Furthermore, we were not able to control for Hawthorne's effect in which ANC providers might have performed differently because they were aware that they were being observed. This might affect the generalizability of the overall results of our study to the wider ANC provider community. Future studies could evaluate the feasibility, acceptability and challenges of the intervention package from ANC providers using qualitative and quantitative methods.
Conclusion
A comprehensive in-service nutrition education and counselling package improved how ANC providers engaged with pregnant women and delivered nutrition messages during ANC consultations. We recommend provision of comprehensive in-service nutritional training for providers working in ANC units. Including supportive supervision, preparation of ANC nutritional guidelines and job aids is important to provide adequate nutrition education to pregnant women by trained ANC providers. Guidelines and job aids could include key messages and doable actions and could be delivered guided by a behavioural change theory model.
Acknowledgements
We would like to acknowledge Prof. Alemayehu Worku (Biostatistician from Addis Ababa University) for supporting us in the design and analysis of this study, Prof. Katherine Semrau (Ariadne Labs, Harvard University) for her invaluable comments, Mr Birara Meles (Head of the Nutrition Unit, Federal Ministry of Health) and Dr Ephrem Tekle (Maternal and Child Health Directorate, Federal Ministry of Health) for providing the opportunity for AO to take the BINLM training of trainers. We are also grateful to Mr Yeshiwas Beyene (Nutrition Focal personnel, Addis Ababa Health bureau) and Miss Hirut Jifara (Health Information, Education and Communication Program Officer, Addis Ababa Health bureau) for their assistance during the training. We would like to extend our gratitude to Health Systems Global (HSG) for providing the principal investigator with a mentorship programme in manuscript writing.

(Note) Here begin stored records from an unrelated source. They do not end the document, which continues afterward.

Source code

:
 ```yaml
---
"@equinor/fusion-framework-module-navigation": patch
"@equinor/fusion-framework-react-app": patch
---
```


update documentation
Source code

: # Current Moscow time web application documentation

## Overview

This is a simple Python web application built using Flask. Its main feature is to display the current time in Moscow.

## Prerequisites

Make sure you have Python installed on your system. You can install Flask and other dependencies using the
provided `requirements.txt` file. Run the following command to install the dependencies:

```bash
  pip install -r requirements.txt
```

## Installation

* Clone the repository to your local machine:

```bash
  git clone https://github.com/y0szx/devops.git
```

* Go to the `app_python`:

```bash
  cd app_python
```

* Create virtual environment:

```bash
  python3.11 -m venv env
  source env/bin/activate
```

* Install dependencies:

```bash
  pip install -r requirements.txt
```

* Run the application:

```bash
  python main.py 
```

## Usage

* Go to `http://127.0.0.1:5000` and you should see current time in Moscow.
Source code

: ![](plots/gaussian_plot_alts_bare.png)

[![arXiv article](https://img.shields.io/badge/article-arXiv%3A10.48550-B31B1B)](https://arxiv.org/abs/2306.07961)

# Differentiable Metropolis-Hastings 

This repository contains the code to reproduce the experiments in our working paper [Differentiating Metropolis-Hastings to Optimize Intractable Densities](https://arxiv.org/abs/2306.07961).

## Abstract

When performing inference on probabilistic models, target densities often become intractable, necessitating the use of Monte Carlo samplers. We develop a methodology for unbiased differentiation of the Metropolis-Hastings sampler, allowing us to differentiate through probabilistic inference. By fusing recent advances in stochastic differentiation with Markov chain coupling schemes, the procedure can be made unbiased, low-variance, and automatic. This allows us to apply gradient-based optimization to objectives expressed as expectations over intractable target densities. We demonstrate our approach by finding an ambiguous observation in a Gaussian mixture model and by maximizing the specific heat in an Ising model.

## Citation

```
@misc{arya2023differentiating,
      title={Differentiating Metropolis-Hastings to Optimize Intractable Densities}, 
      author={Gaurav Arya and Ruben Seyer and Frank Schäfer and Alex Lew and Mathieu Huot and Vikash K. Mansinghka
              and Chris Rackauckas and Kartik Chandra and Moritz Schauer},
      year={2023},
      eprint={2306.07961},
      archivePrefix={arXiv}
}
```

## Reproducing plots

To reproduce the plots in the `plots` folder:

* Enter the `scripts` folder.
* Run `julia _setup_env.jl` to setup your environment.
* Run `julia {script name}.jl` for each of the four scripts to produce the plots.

Conflict of interest statement. None declared.
Ethical approval. Ethical clearance was acquired from Addis Ababa University, College of Health Sciences School of Public Health Research Ethics Committee, in February 2017; Project no. 004 and ethical clearance letter from Addis Ababa Health Bureau Ethical Review Committee in April 2017; Ref. no. AAHB/5567/227. A letter of permission to give the training and invitations to the training for ANC providers and their medical directors were acquired from AAHB; Ref no. 5555/33. ANC providers were consented at each stage of data collection using a written consent form. Written informed consent prior to randomization and the beginning of data collection was acquired from all health centres participating in this study. This trial was registered in the Pan African Clinical Trial (PACTR registry, PACTR20170900 2477373; Date issued: 21 September 2017).